Danny: "You have several credit cards and no job to pay them off. Essentially, you have no money but buy whatever you want. Again, daddy's dime pays for you."
Michelle: "I think I get it."
Danny: "You've never worked a day in your life."
Michelle: "I said I get it."
Danny: "Even when you rebelled you paid for all your freedom with daddy's cash on your credit cards."
Michelle: "You can stop now."
Danny: "Or how about the fact that you have a father who can throw millions away on getting you back when he could feed thousands of children around the world who are FAR more deserving of reward and love than you?"
Michelle: "SHUT UP!!"
Danny: "You even pitch a fit like a spoiled little brat."

She gritted her teeth and stared hard at him. Danny wasn't smiling. But he wasn't angry, at least he wasn't showing it. He'd gone from patriotic defender to rescuer, or kidnapper depending on perspective, of rich kids for their rich parents. The helicopter was off the road a few minutes sitting on some patch of dirt in the middle of a sea of more dirt in a barren desert that would look all too beautiful under a few feet of ocean...if only to revitalise it. But Mexico wasn't all bad. Incredibly religious, there were Catholic churches on almost every block, and the people were friendly as they were in most southern cities. It was rural America with a different language and skin color.

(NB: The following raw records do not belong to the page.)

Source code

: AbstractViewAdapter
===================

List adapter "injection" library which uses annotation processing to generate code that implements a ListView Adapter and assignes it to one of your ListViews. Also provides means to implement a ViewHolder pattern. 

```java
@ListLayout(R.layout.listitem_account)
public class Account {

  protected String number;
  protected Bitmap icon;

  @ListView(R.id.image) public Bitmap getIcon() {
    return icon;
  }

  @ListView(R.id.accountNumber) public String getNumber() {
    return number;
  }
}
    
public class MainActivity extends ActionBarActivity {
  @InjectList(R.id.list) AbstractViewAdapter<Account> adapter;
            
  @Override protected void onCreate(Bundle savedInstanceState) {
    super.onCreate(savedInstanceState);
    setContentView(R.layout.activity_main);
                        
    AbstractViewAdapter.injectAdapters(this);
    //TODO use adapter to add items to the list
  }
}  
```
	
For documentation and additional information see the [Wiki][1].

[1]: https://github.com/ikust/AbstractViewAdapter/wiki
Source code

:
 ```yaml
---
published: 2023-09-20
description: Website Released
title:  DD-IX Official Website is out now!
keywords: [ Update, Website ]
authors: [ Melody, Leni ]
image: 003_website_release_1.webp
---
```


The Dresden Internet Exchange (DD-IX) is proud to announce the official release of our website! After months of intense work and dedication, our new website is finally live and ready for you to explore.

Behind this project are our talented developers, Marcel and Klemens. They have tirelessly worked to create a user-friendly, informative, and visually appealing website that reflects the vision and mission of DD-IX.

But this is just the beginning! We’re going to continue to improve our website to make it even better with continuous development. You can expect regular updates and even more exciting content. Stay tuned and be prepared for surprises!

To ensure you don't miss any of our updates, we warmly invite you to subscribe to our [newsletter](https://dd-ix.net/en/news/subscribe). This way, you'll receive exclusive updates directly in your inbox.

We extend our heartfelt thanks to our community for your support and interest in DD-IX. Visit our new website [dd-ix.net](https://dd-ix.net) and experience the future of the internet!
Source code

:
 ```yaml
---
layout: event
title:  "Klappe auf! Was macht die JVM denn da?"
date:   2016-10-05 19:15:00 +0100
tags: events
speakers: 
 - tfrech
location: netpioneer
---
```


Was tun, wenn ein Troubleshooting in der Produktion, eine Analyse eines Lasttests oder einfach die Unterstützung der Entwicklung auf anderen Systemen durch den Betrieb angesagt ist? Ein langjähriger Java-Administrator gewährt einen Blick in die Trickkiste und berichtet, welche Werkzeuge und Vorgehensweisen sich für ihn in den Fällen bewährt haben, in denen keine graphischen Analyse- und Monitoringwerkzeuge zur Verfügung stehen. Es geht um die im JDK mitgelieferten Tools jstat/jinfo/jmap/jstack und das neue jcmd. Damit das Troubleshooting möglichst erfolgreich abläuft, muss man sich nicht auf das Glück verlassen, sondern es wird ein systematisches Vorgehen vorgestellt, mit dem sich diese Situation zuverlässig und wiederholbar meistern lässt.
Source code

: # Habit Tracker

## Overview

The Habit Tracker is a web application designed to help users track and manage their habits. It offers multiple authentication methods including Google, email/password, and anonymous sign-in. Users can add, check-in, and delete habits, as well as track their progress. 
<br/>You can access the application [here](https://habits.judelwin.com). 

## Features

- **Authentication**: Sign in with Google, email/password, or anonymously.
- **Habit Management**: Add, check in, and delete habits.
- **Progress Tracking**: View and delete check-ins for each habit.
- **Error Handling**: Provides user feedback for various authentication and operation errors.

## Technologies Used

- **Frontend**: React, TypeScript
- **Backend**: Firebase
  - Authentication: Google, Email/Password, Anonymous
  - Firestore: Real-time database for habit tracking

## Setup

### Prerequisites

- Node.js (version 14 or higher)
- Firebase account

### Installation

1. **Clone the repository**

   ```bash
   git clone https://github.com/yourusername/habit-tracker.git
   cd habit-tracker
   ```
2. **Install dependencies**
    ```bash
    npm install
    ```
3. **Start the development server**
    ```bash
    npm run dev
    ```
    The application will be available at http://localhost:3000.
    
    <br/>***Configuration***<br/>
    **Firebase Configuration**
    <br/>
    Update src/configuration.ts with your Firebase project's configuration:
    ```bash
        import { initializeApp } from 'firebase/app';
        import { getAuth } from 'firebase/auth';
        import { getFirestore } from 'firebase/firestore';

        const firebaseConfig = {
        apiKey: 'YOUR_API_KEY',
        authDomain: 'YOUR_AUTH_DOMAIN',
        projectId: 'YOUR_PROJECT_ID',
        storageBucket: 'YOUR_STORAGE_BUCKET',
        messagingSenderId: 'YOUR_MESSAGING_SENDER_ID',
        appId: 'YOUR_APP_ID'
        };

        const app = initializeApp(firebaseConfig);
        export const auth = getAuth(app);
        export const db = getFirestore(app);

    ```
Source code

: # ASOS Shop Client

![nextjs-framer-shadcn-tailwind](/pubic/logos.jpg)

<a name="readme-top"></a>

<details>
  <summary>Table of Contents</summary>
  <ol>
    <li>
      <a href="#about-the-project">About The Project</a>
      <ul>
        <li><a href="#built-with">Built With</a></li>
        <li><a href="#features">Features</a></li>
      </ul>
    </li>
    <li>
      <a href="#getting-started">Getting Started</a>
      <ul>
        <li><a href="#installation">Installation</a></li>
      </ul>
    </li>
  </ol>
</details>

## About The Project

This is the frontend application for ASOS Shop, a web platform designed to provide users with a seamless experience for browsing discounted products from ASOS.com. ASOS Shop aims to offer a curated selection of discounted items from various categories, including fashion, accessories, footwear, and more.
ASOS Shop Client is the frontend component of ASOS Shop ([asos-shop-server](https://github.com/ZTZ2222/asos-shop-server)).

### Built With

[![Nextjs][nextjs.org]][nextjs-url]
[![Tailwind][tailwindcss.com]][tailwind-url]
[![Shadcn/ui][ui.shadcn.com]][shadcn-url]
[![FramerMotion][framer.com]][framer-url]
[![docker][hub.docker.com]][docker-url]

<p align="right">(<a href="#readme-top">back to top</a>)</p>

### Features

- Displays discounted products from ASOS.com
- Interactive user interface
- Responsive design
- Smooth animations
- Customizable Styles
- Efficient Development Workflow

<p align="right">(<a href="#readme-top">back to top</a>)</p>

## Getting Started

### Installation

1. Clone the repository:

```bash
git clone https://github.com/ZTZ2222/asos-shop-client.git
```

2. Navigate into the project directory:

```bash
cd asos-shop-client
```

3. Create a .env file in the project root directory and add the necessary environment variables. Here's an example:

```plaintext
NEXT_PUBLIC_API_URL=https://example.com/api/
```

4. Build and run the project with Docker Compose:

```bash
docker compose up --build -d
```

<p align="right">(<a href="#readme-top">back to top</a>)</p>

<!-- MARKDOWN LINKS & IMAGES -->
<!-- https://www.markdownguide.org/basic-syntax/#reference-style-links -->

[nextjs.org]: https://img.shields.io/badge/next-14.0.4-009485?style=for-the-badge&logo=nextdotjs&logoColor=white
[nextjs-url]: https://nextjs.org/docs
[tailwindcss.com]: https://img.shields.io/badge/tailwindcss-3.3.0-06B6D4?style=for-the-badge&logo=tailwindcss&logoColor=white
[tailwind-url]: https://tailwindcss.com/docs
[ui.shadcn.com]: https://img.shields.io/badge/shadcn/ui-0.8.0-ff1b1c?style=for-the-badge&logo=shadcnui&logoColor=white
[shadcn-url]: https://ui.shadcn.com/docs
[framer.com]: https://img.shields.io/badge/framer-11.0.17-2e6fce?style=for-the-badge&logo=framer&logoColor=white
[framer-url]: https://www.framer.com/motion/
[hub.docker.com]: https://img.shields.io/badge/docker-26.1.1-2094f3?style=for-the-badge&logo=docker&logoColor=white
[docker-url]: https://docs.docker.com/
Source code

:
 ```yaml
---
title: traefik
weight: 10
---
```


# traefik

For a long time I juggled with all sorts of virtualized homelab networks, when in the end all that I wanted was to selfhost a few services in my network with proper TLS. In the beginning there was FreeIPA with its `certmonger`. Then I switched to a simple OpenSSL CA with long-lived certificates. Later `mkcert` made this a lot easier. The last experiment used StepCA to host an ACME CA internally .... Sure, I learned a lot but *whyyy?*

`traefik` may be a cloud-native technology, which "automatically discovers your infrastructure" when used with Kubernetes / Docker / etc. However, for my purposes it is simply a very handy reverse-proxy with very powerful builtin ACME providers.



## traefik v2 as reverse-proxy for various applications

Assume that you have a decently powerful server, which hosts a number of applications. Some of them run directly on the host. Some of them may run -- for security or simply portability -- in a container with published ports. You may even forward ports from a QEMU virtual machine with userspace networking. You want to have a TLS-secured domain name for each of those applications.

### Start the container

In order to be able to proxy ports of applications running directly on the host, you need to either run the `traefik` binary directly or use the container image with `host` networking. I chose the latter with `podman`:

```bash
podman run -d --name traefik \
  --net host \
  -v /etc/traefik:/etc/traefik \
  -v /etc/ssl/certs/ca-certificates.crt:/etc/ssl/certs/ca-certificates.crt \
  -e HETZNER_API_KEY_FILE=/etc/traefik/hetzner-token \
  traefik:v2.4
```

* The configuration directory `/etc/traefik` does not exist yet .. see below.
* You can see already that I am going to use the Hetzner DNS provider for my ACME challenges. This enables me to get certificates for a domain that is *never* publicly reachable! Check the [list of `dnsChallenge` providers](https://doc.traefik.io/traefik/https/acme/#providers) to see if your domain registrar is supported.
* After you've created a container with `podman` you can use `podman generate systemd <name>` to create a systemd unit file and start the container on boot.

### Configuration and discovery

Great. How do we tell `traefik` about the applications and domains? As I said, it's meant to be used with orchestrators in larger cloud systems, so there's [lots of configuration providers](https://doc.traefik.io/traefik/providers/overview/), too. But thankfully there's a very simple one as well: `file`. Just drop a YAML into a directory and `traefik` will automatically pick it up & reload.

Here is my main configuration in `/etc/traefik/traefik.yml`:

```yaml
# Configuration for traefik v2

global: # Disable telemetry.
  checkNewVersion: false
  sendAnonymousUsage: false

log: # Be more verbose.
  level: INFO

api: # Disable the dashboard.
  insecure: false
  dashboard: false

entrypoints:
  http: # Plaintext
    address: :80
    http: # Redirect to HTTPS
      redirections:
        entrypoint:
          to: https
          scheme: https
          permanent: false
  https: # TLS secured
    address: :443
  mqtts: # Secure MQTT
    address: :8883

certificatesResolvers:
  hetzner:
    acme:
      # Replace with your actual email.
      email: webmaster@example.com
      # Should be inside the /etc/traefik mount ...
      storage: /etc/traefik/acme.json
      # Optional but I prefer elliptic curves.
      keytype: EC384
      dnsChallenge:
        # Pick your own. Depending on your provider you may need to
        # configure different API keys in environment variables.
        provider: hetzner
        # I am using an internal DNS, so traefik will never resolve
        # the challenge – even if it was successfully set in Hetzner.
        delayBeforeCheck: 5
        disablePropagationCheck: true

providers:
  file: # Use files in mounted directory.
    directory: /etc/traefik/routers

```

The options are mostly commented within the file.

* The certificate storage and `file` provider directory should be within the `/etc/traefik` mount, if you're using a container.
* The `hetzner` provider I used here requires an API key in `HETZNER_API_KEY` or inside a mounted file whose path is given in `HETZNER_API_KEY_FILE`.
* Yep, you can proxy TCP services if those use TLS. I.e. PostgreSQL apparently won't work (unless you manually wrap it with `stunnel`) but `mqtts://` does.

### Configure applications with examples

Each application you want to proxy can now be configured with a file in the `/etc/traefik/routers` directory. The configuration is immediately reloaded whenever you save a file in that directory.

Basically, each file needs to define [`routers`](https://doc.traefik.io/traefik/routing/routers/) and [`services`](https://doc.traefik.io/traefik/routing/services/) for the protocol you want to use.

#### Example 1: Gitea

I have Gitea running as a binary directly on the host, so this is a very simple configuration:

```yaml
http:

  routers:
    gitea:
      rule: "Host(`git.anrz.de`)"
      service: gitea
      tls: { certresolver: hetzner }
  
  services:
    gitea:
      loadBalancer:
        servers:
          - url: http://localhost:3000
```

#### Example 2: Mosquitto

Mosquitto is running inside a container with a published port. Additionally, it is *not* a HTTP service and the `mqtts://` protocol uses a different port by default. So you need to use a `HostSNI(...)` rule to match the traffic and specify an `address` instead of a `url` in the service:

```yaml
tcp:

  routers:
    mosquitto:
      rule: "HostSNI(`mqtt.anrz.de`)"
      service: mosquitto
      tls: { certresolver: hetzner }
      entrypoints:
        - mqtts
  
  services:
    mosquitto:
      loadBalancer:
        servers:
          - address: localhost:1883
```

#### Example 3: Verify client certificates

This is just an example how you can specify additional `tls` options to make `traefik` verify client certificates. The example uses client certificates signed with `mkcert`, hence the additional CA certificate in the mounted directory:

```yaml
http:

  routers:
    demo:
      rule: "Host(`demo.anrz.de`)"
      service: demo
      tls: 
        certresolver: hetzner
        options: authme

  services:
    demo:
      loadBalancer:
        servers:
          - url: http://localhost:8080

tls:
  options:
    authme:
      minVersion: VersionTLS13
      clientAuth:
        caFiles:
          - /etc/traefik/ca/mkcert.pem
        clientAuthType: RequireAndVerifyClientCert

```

As she got out and then stepped into the helicopter, Danny thought, "She really needs an angry pirate."

Snoop
October 1st, 2005, 10:48 AM
Hyde - you are prolific. You display a subtleness through the use of symbolic metaphor. Your venacular is authentic. In other words, can you honor me with a chapter in my screenplay?

Mr. Hyde
October 1st, 2005, 11:54 AM
Hyde - you are prolific. You display a subtleness through the use of symbolic metaphor. Your venacular is authentic. In other words, can you honor me with a chapter in my screenplay?
I was trying to think of something write for it, but I didn't know if you wanted anyone adding to it or just commenting, so I was going to wait and see. But I'll try to come up with something. :)

Just a small note, the idea for the hispanic Danny came from my admiration for Hispanic actor Danny Trejo. The man is unbelievable. From drug addiction and a prison sentence in San Quentin to helping rehabilitate youths and keeping them out of prison to being an actor known for his portrayal or rough neck mexicans. Trejo played Cuccuie in Once Upon a Time in Mexico. And he got his start acting after he recieved a call from a man he was in San Quentin with...who turned out to be a director. If I could meet just one famous person, Trejo would be the one.

sylouette
October 1st, 2005, 04:57 PM
That was really beautifully written......remarkable talent you have, Mr. Hyde!

I applaud you!!!! /\ /\ /\

Mr. Hyde
October 1st, 2005, 05:41 PM
That was really beautifully written......remarkable talent you have, Mr. Hyde!

I applaud you!!!! /\ /\ /\
Thank you. Unfortunately, extending stories is a LOT harder for me. I'm not a structured individual upstairs when it comes to writing, so getting an outline for a novel is hard for me.

sylouette
October 1st, 2005, 05:50 PM
Thank you. Unfortunately, extending stories is a LOT harder for me. I'm not a structured individual upstairs when it comes to writing, so getting an outline for a novel is hard for me.


You'll have to try harder to convince me of that!

Mr. Hyde
October 1st, 2005, 06:06 PM
You'll have to try harder to convince me of that!
My only proof is my lack of a novel. On another forum, I posted a continuing story, but after a bit it went downhill. What started as comedy/light romance turned into romance/light comedy into action/thriller/comedy. Not at all part of my initial idea.

sylouette
October 1st, 2005, 08:32 PM
My only proof is my lack of a novel. On another forum, I posted a continuing story, but after a bit it went downhill. What started as comedy/light romance turned into romance/light comedy into action/thriller/comedy. Not at all part of my initial idea.

Would you mind leading me to that one? I'd be interested in reading it and being the judge of that myself.

Mr. Hyde
October 1st, 2005, 09:04 PM
Would you mind leading me to that one? I'd be interested in reading it and being the judge of that myself.
I'll dig up the story and PM a link to you. If memory serves, I started it before I had my user name changed from Vampire_IQ to Mr. Hyde.